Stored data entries
******

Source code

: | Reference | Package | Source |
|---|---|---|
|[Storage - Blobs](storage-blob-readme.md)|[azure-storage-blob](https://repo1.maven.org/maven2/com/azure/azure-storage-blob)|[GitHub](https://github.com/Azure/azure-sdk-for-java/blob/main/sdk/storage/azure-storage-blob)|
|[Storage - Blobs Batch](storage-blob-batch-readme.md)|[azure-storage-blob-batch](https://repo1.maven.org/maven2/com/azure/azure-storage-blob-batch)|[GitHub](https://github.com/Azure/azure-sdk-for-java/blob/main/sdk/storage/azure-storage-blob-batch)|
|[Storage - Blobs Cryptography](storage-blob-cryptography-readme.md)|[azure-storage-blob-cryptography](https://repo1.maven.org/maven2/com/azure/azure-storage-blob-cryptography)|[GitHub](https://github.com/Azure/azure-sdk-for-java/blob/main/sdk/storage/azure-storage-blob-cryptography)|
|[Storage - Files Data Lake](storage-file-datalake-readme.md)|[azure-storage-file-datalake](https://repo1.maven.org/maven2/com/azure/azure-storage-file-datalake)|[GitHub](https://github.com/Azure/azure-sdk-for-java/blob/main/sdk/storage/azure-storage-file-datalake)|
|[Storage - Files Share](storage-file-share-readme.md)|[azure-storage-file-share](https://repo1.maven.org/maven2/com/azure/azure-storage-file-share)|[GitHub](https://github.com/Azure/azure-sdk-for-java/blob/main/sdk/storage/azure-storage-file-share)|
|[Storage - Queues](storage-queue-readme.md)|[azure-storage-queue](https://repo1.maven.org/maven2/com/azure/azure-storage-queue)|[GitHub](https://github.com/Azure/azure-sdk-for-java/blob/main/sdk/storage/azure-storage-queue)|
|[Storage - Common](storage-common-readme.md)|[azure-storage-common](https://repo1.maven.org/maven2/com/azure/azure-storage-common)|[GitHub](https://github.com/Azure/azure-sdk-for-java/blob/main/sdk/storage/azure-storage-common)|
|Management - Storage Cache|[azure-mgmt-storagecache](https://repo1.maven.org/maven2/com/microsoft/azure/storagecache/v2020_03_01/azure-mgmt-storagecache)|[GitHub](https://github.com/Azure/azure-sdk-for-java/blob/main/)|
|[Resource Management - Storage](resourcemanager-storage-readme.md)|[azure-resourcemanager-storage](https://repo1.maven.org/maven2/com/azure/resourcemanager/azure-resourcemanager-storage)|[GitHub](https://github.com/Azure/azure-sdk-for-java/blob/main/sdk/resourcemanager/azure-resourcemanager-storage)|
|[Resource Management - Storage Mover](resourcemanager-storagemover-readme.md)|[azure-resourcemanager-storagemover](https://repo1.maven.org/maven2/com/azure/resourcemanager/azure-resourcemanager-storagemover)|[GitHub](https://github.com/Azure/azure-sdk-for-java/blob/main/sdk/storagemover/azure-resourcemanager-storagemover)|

******

Problem: All entries are to be reproduced verbatim, with none omitted.

Problem solution:
Source code

: | Reference | Package | Source |
|---|---|---|
|[Storage - Blobs](storage-blob-readme.md)|[azure-storage-blob](https://repo1.maven.org/maven2/com/azure/azure-storage-blob)|[GitHub](https://github.com/Azure/azure-sdk-for-java/blob/main/sdk/storage/azure-storage-blob)|
|[Storage - Blobs Batch](storage-blob-batch-readme.md)|[azure-storage-blob-batch](https://repo1.maven.org/maven2/com/azure/azure-storage-blob-batch)|[GitHub](https://github.com/Azure/azure-sdk-for-java/blob/main/sdk/storage/azure-storage-blob-batch)|
|[Storage - Blobs Cryptography](storage-blob-cryptography-readme.md)|[azure-storage-blob-cryptography](https://repo1.maven.org/maven2/com/azure/azure-storage-blob-cryptography)|[GitHub](https://github.com/Azure/azure-sdk-for-java/blob/main/sdk/storage/azure-storage-blob-cryptography)|
|[Storage - Files Data Lake](storage-file-datalake-readme.md)|[azure-storage-file-datalake](https://repo1.maven.org/maven2/com/azure/azure-storage-file-datalake)|[GitHub](https://github.com/Azure/azure-sdk-for-java/blob/main/sdk/storage/azure-storage-file-datalake)|
|[Storage - Files Share](storage-file-share-readme.md)|[azure-storage-file-share](https://repo1.maven.org/maven2/com/azure/azure-storage-file-share)|[GitHub](https://github.com/Azure/azure-sdk-for-java/blob/main/sdk/storage/azure-storage-file-share)|
|[Storage - Queues](storage-queue-readme.md)|[azure-storage-queue](https://repo1.maven.org/maven2/com/azure/azure-storage-queue)|[GitHub](https://github.com/Azure/azure-sdk-for-java/blob/main/sdk/storage/azure-storage-queue)|
|[Storage - Common](storage-common-readme.md)|[azure-storage-common](https://repo1.maven.org/maven2/com/azure/azure-storage-common)|[GitHub](https://github.com/Azure/azure-sdk-for-java/blob/main/sdk/storage/azure-storage-common)|
|Management - Storage Cache|[azure-mgmt-storagecache](https://repo1.maven.org/maven2/com/microsoft/azure/storagecache/v2020_03_01/azure-mgmt-storagecache)|[GitHub](https://github.com/Azure/azure-sdk-for-java/blob/main/)|
|[Resource Management - Storage](resourcemanager-storage-readme.md)|[azure-resourcemanager-storage](https://repo1.maven.org/maven2/com/azure/resourcemanager/azure-resourcemanager-storage)|[GitHub](https://github.com/Azure/azure-sdk-for-java/blob/main/sdk/resourcemanager/azure-resourcemanager-storage)|
|[Resource Management - Storage Mover](resourcemanager-storagemover-readme.md)|[azure-resourcemanager-storagemover](https://repo1.maven.org/maven2/com/azure/resourcemanager/azure-resourcemanager-storagemover)|[GitHub](https://github.com/Azure/azure-sdk-for-java/blob/main/sdk/storagemover/azure-resourcemanager-storagemover)|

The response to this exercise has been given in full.